私は「とらドラ」みたいに分かりやすくないと理解できないんだなーと。
私も、いつまでも昔の読みに固執しないで、今の時代を理解できるようになりたいです。

しかし、そういう訓練はどうやったらできるんでしょうかね・・・。
ただ数をこなしても身につきそうにありません。社会学の勉強とかするべきなのか・・・。

このコメント、、、のりしおさん、何度も取り上げてすみません、、、が、すごく、なんというか、いろいろ思わせられました。

というのは、僕が強調しているところで、


私も、いつまでも昔の読みに固執しないで、今の時代を理解できるようになりたいです。


これって、僕が高校ぐらいの時に、、、もう量という意味では、異様な量を読んでいて、物語に慣れ切った僕は、凄い飽き始めていたんですね。物語に。それで、部活や剣道の道場などの肉体系にシフトしていた面があります・・・・。そんな時に、悩んだのが上と同じこと。僕は、物語が大好きなのに、あまりに読み過ぎて(笑)、ものの見方が「固まってしまって」、それ以外で見れなくなってしまったんですね。

僕は、「経験の絶対化」と呼んでいますが、人間という物の意見や持つイメージやりアクションは、基本的に自分自身の経験から形作られた「感情」によって支配されます。これに無自覚なほとんどの人は、自分が、過去の自分が作り上げた「ものの見方」の奴隷であること、もっとくだけていえば、「過去の自分」の奴隷であることにあまり気づいていません。

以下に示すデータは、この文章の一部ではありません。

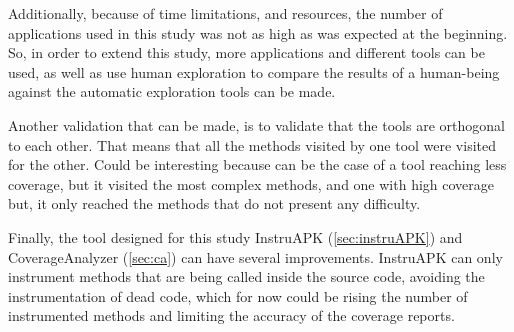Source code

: Additionally, because of time limitations, and resources, the number of applications used in this study was not as high as was expected at the beginning. So, in order to extend this study, more applications and different tools can be used, as well as use human exploration to compare the results of a human-being against the automatic exploration tools can be made.

Another validation that can be made, is to validate that the tools are orthogonal to each other. That means that all the methods visited by one tool were visited for the other. Could be interesting because can be the case of a tool reaching less coverage, but it visited the most complex methods, and one with high coverage but, it only reached the methods that do not present any difficulty. 

Finally, the tool designed for this study InstruAPK (\ref{sec:instruAPK}) and CoverageAnalyzer (\ref{sec:ca}) can have several improvements. InstruAPK can only instrument methods that are being called inside the source code, avoiding the instrumentation of dead code, which for now could be rising the number of instrumented methods and limiting the accuracy of the coverage reports.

けど、この「経験によって作られた世界の捉え方(=価値観)」というものを、アップグレードするのは、物凄く難しいんです。そもそも、自分が奴隷であることに気づく(=相対化に慣れたとか、再帰性を感じるとかいうこと)ということ自体が、物凄く難しい。まぁ基本的に、人間は動物ですしね。また、いまの現代都市文明というのは真綿でくるまれたような無痛社会で、かつ動物化していくこと(=表面的な欲望の肯定)が推奨されている社会ですからねー。


「ものの見方」をアップグレードするという思考方法そのものが、古き教養主義の概念なんですよね。


だから、現代には非常に、適応しにくい。なぜならば、教養主義は、修行とか・・・・ある種の「訓練によってレベルをあげていく」エリーティズム(選別主義)だからです。なんで、エリーティズムになるかはわかりますよね?。努力によって「差」を作り出すというのは、差異の肯定をしているので、この差異の肯定による優越が、動機を生み出すという構造上の前提があるからです。しかし基本的に、大衆社会は、差異を非常に嫌悪するので、差異による「いい面」も「悪い面」もいっしょくたに、差異だからという理由で排斥されます。


でも、この疑問、いい疑問だと僕は思うんですよ。なぜならば、自分が過去の自分の奴隷であることに気づけば、かなりいい未来が待っている気がします。物語をより深く楽しむ可能性が生まれるわけですから。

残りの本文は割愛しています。